I received the Ciate in Snow Virgin. It's a white polish. It applies very streaky and takes 4 coats before it doesn't look streaky. It is a flat white, like ceiling paint, and it already just slides off if you touch something even an hour after you let it dry. Probably because it is 4 coats.  I think if you put it over something that would make 5 coats and would be even more unworkable. I have heard that there is a pearlescent white out there though. I don't know what to do with mine. I have used it so it isn't new to trade and truly I wouldn't even give this to a friend in good conscience.


----------



## ahannlv (May 3, 2014)

I STILL dont have my box yet - ugh.  AND I can't find the email for GB customer service. Can anyone help me out = please?  Thank you!!  This is crazy,


----------



## mandithomas89 (May 3, 2014)

ahannlv said:


> I STILL dont have my box yet - ugh.  AND I can't find the email for GB customer service. Can anyone help me out = please?  Thank you!!  This is crazy,


I just contacted their CS. I couldn't find it either but if you go to their FAQ at the bottom, you can click on a question and then click NO for "Did this answer help?" and it will give you a form to fill out. I also tweeted at them before I found that so hopefully they respond to at least one of those.


----------



## ahannlv (May 3, 2014)

mandithomas89 said:


> I just contacted their CS. I couldn't find it either but if you go to their FAQ at the bottom, you can click on a question and then click NO for "Did this answer help?" and it will give you a form to fill out. I also tweeted at them before I found that so hopefully they respond to at least one of those.

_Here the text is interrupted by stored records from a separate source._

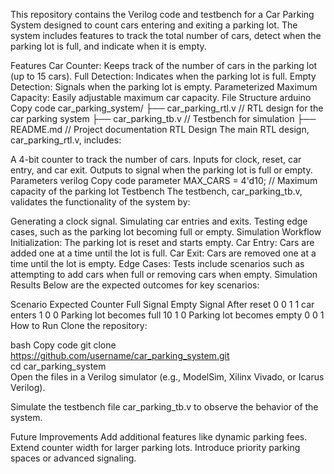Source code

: This repository contains the Verilog code and testbench for a Car Parking System designed to count cars entering and exiting a parking lot. The system includes features to track the total number of cars, detect when the parking lot is full, and indicate when it is empty.

Features
Car Counter: Keeps track of the number of cars in the parking lot (up to 15 cars).
Full Detection: Indicates when the parking lot is full.
Empty Detection: Signals when the parking lot is empty.
Parameterized Maximum Capacity: Easily adjustable maximum car capacity.
File Structure
arduino
Copy code
car_parking_system/
├── car_parking_rtl.v       // RTL design for the car parking system
├── car_parking_tb.v        // Testbench for simulation
├── README.md               // Project documentation
RTL Design
The main RTL design, car_parking_rtl.v, includes:

A 4-bit counter to track the number of cars.
Inputs for clock, reset, car entry, and car exit.
Outputs to signal when the parking lot is full or empty.
Parameters
verilog
Copy code
parameter MAX_CARS = 4'd10; // Maximum capacity of the parking lot
Testbench
The testbench, car_parking_tb.v, validates the functionality of the system by:

Generating a clock signal.
Simulating car entries and exits.
Testing edge cases, such as the parking lot becoming full or empty.
Simulation Workflow
Initialization: The parking lot is reset and starts empty.
Car Entry: Cars are added one at a time until the lot is full.
Car Exit: Cars are removed one at a time until the lot is empty.
Edge Cases: Tests include scenarios such as attempting to add cars when full or removing cars when empty.
Simulation Results
Below are the expected outcomes for key scenarios:

Scenario	Expected Counter	Full Signal	Empty Signal
After reset	0	0	1
1 car enters	1	0	0
Parking lot becomes full	10	1	0
Parking lot becomes empty	0	0	1
How to Run
Clone the repository:

bash
Copy code
git clone https://github.com/username/car_parking_system.git  
cd car_parking_system  
Open the files in a Verilog simulator (e.g., ModelSim, Xilinx Vivado, or Icarus Verilog).

Simulate the testbench file car_parking_tb.v to observe the behavior of the system.

Future Improvements
Add additional features like dynamic parking fees.
Extend counter width for larger parking lots.
Introduce priority parking spaces or advanced signaling.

Thank you!  I just emailed them to.  They will be billing me in a couple days for May and I still wont have April.  My other concern = what if the box is lost or stolen? It has happened to me before.....


----------



## mandithomas89 (May 3, 2014)

ahannlv said:


> Thank you!  I just emailed them to.  They will be billing me in a couple days for May and I still wont have April.  My other concern = what if the box is lost or stolen? It has happened to me before.....


You're welcome!! Did yours say it shipped or anything? I am just so irritated that mine is still in "pack" mode.


----------



## ahannlv (May 3, 2014)

mandithomas89 said:


> You're welcome!! Did yours say it shipped or anything? I am just so irritated that mine is still in "pack" mode.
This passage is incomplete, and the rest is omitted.